**MATERIAL TO PROCESS**

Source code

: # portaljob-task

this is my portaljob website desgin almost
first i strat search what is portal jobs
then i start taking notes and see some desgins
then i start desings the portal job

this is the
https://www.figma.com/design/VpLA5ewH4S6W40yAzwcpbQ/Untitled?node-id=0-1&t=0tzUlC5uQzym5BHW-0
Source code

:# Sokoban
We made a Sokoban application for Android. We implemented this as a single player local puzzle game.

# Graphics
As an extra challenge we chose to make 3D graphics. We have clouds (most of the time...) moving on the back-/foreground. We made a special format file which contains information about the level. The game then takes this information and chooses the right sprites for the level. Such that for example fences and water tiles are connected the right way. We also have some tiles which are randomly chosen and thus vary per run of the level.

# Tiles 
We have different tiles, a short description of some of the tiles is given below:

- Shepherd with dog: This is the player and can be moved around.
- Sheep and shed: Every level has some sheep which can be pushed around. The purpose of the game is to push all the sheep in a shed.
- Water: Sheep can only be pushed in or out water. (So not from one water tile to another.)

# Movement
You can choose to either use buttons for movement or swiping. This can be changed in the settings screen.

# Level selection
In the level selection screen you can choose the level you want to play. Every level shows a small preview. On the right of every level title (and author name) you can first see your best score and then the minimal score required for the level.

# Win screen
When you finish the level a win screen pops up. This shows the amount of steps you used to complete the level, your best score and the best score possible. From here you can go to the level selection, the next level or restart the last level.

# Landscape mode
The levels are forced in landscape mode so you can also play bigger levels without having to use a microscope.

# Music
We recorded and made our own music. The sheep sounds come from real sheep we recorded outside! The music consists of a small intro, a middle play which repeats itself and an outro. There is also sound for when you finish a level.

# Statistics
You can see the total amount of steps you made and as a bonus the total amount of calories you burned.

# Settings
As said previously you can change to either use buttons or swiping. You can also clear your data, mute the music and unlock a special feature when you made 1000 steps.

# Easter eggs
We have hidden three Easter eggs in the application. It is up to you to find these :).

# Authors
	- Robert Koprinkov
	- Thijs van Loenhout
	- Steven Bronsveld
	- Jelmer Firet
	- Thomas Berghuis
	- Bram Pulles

**WORK TO BE COMPLETED**
Copy out the lines above exactly, beginning at the one that contains "# Level selection" and ending at the one that contains "# Landscape mode".

**COMPLETED EXERCISE**
# Level selection
In the level selection screen you can choose the level you want to play. Every level shows a small preview. On the right of every level title (and author name) you can first see your best score and then the minimal score required for the level.

# Win screen
When you finish the level a win screen pops up. This shows the amount of steps you used to complete the level, your best score and the best score possible. From here you can go to the level selection, the next level or restart the last level.

# Landscape mode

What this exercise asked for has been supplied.